▶ ABOUT THIS TASK
The answer must consist of every line from the entries that holds the word "Έστω".

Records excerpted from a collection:
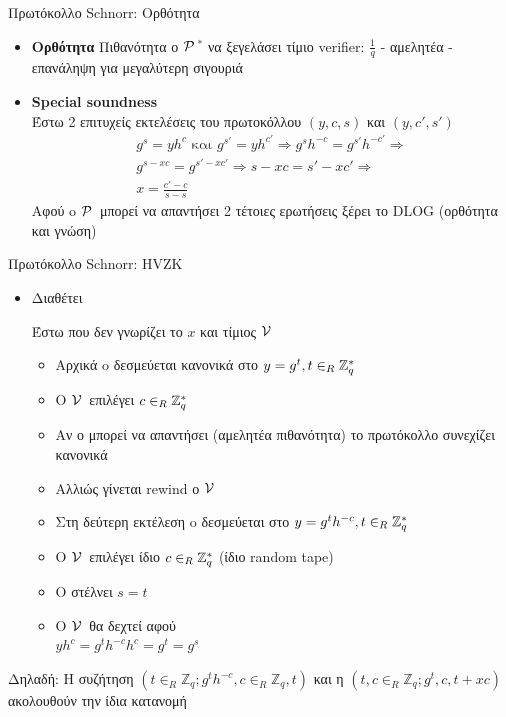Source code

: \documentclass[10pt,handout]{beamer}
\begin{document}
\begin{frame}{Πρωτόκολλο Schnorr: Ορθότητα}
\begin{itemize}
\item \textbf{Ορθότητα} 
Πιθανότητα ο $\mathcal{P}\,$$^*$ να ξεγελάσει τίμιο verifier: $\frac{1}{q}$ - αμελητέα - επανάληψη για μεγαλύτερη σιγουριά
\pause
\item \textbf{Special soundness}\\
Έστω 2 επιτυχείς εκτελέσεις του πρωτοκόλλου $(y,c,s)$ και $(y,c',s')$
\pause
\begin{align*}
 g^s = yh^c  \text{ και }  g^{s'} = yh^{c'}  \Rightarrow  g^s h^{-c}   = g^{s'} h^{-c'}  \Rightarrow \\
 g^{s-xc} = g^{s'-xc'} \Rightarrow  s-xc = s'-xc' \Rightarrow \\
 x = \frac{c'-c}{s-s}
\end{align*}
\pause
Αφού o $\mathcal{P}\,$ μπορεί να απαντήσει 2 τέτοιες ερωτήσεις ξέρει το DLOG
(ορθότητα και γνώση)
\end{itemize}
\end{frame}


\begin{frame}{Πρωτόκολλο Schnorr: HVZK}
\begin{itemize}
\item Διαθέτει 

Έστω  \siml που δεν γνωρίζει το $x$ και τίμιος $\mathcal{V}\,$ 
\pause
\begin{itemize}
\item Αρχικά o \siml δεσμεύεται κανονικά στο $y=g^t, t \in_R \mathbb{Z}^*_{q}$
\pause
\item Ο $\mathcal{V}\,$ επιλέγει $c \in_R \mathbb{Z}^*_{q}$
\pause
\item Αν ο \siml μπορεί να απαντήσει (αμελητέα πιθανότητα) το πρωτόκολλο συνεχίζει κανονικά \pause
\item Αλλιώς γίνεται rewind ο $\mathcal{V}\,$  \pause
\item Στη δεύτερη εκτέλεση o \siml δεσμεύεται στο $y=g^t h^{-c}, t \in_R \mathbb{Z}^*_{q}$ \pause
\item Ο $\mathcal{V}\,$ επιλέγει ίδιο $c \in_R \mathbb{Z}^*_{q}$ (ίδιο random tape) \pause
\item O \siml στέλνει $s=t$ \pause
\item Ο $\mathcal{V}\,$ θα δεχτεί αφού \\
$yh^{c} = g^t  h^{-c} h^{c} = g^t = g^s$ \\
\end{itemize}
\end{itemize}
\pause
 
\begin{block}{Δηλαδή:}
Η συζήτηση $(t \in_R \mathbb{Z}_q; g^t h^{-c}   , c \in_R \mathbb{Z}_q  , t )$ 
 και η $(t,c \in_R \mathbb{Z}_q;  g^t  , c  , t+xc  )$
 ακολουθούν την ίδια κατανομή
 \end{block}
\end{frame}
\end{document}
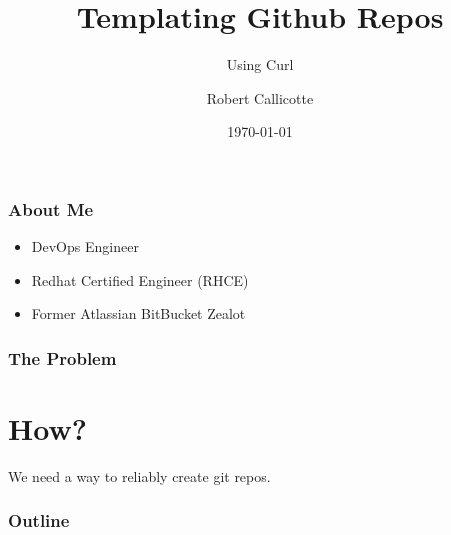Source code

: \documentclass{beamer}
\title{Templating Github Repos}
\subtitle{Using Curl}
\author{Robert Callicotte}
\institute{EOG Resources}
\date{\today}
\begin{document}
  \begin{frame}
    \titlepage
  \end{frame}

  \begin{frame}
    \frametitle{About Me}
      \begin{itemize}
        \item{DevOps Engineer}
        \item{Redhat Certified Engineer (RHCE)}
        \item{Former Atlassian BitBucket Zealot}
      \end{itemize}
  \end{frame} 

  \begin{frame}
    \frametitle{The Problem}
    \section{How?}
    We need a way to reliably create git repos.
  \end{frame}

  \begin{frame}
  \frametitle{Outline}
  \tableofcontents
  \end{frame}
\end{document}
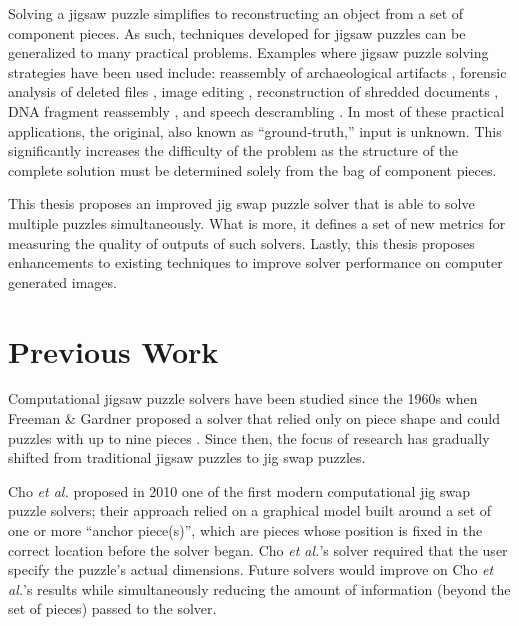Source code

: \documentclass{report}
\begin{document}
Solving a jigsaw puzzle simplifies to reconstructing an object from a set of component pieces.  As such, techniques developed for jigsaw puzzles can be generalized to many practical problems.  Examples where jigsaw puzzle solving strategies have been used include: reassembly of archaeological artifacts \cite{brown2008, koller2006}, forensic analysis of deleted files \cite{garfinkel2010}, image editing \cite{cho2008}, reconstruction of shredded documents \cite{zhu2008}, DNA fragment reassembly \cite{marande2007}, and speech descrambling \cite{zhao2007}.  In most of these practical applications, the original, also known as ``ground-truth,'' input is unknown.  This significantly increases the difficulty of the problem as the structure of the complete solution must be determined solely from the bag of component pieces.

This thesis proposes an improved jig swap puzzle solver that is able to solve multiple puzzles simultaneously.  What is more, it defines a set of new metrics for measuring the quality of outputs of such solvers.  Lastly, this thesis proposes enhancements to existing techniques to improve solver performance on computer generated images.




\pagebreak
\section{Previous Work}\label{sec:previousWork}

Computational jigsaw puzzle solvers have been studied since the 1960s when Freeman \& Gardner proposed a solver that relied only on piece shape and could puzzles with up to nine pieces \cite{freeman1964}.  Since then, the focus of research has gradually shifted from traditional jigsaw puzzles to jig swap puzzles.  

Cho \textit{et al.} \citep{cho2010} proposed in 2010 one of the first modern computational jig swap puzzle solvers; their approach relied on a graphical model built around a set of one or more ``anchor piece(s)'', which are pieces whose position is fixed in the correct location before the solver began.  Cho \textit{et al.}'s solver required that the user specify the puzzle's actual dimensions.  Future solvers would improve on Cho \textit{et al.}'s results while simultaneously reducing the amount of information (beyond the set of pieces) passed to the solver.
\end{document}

▶ FINAL ANSWER
Έστω 2 επιτυχείς εκτελέσεις του πρωτοκόλλου $(y,c,s)$ και $(y,c',s')$
Έστω  \siml που δεν γνωρίζει το $x$ και τίμιος $\mathcal{V}\,$ 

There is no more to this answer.